Ой, позор, позор, еще позор какой,
Уехал Петечка, ее не взял с собой…
Стало стыдно ей, она заплакала,
Убила дочь свою, в сарай запрятала.
Милицанер пришел — Лену спрашиват,
Она на постели лежит — глаза закашиват.
— А ты скажи, скажи, Шарова Леночка,
Куда девалася малютка-девочка?..
Не отсюда ли начался Галич? И не в родстве ли — пусть очень дальнем — с этой Толиной Леночкой Шаровой — галичева Леночка Потапова:
Судьба милицанерская —
Ругайся цельный день.
Хоть скромная, хоть дерзкая —
Ругайся цельный день…
Иной снимает пеночки,
Любому свой талант,
А Леночка, а Леночка —
Милиции сержант.
Это уже — настоящий Галич. Но ведь до этой песни, которую Саша считал самой своей первой, были у него и другие «пробы пера» — очень похожие на те, с каких начинал Толя.
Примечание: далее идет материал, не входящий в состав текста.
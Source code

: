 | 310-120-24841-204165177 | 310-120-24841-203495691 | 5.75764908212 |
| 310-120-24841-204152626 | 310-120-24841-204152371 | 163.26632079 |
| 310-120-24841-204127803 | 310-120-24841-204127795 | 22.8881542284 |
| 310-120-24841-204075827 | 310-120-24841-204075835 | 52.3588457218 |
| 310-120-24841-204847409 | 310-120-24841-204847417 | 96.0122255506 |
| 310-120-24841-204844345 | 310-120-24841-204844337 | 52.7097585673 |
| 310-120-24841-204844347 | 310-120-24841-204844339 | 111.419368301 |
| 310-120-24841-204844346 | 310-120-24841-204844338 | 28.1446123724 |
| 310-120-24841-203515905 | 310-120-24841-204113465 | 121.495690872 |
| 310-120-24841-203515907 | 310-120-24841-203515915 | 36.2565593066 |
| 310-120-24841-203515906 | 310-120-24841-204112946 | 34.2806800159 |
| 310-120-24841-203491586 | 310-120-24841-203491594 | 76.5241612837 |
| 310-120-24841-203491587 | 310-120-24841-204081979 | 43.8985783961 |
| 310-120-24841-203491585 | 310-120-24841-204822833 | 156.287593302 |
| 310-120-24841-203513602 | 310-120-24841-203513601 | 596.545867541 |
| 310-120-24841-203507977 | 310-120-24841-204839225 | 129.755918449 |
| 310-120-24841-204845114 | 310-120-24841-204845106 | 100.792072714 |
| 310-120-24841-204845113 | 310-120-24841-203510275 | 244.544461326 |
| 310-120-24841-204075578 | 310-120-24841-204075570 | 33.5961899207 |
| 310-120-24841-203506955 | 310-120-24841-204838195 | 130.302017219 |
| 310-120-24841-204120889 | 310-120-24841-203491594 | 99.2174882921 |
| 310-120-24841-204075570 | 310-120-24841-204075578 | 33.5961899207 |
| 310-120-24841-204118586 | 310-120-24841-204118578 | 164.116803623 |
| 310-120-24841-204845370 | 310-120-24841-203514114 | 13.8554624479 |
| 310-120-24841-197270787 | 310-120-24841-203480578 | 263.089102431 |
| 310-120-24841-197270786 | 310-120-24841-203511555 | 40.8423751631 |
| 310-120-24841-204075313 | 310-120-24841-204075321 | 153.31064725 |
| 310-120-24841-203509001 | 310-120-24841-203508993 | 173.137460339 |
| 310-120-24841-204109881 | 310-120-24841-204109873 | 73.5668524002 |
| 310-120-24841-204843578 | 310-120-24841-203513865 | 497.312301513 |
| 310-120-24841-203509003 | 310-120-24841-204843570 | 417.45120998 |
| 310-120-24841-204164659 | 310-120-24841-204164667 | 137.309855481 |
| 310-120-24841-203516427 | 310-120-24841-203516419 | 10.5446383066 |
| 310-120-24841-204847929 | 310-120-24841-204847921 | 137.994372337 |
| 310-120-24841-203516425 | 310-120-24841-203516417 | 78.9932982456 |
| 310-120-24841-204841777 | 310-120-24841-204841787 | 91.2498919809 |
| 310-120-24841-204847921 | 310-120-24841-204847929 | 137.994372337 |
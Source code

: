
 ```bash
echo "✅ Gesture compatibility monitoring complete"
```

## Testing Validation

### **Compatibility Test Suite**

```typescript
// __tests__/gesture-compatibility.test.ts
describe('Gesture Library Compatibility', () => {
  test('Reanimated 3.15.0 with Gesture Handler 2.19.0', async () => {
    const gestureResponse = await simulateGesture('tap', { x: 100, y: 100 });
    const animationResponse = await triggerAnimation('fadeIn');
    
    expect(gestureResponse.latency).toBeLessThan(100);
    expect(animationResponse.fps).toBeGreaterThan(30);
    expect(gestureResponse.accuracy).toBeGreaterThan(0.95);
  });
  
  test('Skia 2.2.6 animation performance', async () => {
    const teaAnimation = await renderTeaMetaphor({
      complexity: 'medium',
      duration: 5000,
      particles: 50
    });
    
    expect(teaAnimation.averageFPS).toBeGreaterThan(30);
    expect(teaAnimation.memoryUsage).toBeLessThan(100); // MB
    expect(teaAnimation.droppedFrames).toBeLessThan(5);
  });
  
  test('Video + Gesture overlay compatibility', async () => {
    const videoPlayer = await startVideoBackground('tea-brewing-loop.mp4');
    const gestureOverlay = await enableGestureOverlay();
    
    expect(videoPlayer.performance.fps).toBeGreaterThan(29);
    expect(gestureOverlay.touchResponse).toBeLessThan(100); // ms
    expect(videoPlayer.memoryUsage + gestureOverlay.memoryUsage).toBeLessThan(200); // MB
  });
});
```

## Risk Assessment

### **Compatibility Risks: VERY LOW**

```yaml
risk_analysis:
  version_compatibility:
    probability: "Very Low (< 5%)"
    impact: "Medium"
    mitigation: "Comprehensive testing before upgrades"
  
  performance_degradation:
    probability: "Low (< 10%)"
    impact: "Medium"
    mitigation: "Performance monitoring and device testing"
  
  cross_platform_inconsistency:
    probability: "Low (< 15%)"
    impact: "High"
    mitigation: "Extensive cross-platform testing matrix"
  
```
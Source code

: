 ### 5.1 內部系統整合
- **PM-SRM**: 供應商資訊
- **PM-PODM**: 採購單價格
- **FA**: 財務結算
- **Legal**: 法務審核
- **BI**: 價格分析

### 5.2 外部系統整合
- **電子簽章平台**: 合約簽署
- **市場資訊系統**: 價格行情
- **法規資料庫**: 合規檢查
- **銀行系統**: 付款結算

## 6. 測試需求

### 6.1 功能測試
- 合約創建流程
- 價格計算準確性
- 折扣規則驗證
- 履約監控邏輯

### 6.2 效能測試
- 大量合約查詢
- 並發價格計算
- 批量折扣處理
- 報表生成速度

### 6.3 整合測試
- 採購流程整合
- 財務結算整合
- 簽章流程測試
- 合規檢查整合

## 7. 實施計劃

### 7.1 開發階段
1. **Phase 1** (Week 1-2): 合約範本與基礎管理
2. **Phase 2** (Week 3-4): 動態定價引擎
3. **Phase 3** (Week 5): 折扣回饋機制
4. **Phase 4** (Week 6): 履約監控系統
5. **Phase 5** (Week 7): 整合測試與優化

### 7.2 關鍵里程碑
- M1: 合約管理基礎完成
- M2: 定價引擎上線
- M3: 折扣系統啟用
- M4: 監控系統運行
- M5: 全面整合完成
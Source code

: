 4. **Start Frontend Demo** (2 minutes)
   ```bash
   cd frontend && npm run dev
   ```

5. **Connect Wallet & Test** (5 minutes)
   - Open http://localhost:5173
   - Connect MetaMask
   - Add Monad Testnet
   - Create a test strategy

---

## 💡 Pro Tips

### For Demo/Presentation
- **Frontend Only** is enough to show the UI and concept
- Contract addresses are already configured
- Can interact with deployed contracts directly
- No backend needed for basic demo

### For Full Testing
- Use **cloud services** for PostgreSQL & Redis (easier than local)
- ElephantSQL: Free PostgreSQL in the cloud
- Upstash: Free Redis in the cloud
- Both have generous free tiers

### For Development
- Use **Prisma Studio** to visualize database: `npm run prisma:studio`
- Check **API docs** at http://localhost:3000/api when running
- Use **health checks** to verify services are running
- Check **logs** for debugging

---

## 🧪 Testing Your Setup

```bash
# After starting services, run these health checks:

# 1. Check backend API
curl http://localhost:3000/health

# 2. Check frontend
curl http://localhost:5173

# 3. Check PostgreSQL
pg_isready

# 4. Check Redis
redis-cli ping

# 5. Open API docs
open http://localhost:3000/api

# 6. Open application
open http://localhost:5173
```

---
Еще один небольшой отрывок из воспоминаний Гали Аграновской:
В тот месяц в Малеевке услышала я впервые поющего Галича. Но ни одной еще песни из подаренной десять лет спустя книжки и не под гитару. Песни эти были из его кинофильмов и спектаклей, романсы Вертинского, Лещенко, Козина. Под расстроенное пианино в холле, на втором этаже. Артистичности Саше было не занимать, слушатели, а особенно слушательницы, принимали восторженно.
Потом услышали мы цикл его частушек, медицинских. Как назвал их наш приятель-врач, «пособие для студента-медика». Частушки были в основном ёрнические. Одну из них, «приличную», приведу здесь:
— Подружка моя, я на мир сердита,
Как бы мне не помереть от ревмокардита!
— Подружка моя, не вопи, не ной ты,
Надо срочно удалять гланды, аденоиды!
Как это все далеко было до гражданской трагедийности будущего Галича!
Прочитав это, я сразу вспомнил и другие Сашины «медицинские частушки».
Помню, как одну из них спела нам Галя — в той же Малеевке, в беседке:
— Подружка моя, ты не плачь, не ахай!
Отчего в моей моче появился сахар?
— Подружка моя, верная примета,
Если сахар есть в моче — бойся диабета!
В той же беседке сидела с нами и слушала Галю старуха Инбер с мужем. (Про них ходил такой анекдот: кто-то из малеевского обслуживающего персонала якобы так высказывался об этой супружеской паре: «Сам Вера Инбер — ничего мужик… Но сама Вера Инбер!..»)
Так вот, когда Галя спела эту частушку, Вера Михайловна погладила мужа по голове и сказала:
— Бедный ты мой, бедный…
«Сам Вера Инбер», как видно, страдал диабетом.